Затем, провожая нас в обширном дворе, обихоженном цветочными клумбами, подстриженной травой лужаек, семейство махало нам вслед. Просто как-то, по-русски. Как машут уезжающим и в моей родной стороне.
Высадив за первым углом Ольховского, мы с Волковым налегке покатили по назначению.
К вечеру были в Валенсии. Пыльный, малоэтажный городок, с каким-то мощным промышленным предприятием на околице, по моим советским прикидкам – домостроительным комбинатом, встретил нас клонящимся на покой желтым солнышком, схлынувшей жарой.
Нас ждали. Отец Сергий на час задержал службу в церквушке по случаю праздника Вознесения. Но теперь, из-за нашего неурочного прибытия, служба уже началась. Мы сами отворили железные ворота двора и жилища четы Гуцаленко, въехали. Из под хозяйской легковой машины, что притуленно стояла у высокой каменной стены, разделявшей территорию этого крестьянского вида двора и церковного, с радостным лаем бросилась нам навстречу дворняжка Лайла. По земле расхаживали разноцветные куры. Под ветхой сарайкой, в клетках, торчали ушастые мордочки питомцев отца Сергия – кроликов. И над всем пространством столь милого сельской моей душе вида – высокое и раскидистое манговое дерево. Я подошел, потрогал висящие налитые плоды, тяжелые и сочные, напоминающие искусственно развешанные и покрашенные, как в новогодний праздник, двухсотваттные электролампочки.
Вспомнился вдруг такой же мощный тополь под окнами отцовского дома в Окунёво, на котором по весне свистели скворцы, а летом, в жару, устраивался и я, малец, забравшись на верхотуру по корявому стволу, наслаждаясь там, на верхотуре, укромной тополиной прохладой густых ветвей, терпким запахом нагретой солнцем, листвы, восторгом от проявленной смелости, наконец-то переборотым страхом перед этой тополиной высотой.
– Будто в родной дом приехал!
Волков понял моё настроение, покивал согласно.
Затем укромной, покрашенной в зелёный цвет калиткой, увитой похожим на сибирский хмель упругим вьюнком, проникаем на территорию церквушки. В открытых вратах её стоит кучка нарядного народа. Доносятся звуки службы и запах ладана.
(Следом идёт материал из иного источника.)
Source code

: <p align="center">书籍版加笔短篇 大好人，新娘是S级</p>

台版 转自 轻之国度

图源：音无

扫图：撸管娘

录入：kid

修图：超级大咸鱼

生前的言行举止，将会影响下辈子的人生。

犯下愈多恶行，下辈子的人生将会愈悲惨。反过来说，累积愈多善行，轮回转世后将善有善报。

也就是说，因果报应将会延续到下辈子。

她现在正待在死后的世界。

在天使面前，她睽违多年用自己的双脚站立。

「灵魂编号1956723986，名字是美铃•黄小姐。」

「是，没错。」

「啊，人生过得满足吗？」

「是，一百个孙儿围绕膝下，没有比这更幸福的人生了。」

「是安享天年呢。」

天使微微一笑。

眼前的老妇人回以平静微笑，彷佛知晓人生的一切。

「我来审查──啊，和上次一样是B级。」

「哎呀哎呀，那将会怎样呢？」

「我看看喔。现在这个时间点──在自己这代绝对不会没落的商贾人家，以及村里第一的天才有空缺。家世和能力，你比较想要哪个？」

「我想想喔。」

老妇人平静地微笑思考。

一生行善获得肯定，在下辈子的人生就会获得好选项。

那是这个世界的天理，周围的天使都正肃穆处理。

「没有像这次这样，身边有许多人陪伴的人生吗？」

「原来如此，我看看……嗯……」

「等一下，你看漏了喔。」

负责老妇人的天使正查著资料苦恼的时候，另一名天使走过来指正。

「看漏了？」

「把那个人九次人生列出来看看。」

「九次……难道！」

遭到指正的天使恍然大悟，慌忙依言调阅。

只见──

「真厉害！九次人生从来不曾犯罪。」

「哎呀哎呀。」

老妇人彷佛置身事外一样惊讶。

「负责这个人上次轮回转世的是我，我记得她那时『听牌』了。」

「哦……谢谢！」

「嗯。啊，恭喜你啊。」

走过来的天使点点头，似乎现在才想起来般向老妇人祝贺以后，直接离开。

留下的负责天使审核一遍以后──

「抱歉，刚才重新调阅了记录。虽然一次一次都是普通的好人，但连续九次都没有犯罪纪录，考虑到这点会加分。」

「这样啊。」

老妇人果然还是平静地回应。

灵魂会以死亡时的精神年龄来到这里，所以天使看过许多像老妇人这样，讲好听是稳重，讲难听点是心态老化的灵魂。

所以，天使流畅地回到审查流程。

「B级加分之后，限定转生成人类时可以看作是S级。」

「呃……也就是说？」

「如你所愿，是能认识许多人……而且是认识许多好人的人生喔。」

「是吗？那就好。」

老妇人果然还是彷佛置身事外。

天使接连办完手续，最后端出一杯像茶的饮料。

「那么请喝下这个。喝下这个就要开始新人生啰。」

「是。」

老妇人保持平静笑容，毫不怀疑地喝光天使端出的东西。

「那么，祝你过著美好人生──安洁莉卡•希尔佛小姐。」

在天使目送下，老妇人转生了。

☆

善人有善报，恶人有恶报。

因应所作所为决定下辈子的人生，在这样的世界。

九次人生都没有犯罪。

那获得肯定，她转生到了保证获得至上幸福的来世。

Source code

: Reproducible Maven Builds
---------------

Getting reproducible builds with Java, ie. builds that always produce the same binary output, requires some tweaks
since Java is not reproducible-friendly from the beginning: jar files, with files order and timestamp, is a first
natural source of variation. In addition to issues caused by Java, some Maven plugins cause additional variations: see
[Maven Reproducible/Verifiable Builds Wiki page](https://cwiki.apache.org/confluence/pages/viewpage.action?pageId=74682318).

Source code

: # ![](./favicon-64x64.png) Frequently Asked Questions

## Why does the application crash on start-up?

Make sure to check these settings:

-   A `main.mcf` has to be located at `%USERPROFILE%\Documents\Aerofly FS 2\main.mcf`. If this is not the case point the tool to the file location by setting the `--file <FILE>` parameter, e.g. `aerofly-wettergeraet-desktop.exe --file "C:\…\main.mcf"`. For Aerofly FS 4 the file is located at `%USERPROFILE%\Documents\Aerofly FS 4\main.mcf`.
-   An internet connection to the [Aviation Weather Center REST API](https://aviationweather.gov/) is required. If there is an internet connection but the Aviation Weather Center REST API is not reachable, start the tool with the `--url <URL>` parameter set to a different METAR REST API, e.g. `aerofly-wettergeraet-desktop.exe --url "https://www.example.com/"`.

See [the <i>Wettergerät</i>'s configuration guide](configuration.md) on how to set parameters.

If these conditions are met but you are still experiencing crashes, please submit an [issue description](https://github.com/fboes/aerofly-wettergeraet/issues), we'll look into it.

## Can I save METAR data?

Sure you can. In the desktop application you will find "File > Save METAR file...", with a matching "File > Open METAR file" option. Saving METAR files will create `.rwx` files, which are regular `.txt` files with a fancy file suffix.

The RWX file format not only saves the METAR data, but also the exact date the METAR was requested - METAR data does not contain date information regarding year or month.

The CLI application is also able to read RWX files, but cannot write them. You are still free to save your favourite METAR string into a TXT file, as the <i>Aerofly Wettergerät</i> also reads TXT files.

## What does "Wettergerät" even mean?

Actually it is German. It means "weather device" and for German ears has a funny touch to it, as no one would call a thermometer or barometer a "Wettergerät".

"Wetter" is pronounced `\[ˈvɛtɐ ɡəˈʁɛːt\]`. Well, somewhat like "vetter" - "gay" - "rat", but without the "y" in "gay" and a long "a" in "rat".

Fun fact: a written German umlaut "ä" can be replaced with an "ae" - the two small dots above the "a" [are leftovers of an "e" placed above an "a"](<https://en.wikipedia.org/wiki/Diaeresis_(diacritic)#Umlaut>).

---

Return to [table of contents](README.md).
Подошли, поздоровались с народом, видно, как и мы, подошедшим с запозданием. Из церквушки слыхать слабое пение. В робком свете верхней электролюстры и горящих перед иконами свечек увидел я отца Сергия. Высокий, в черной камилавке, как-то пополам перегнутый в пояснице, он вел службу, тихо помахивая курящим дым ком кадилом.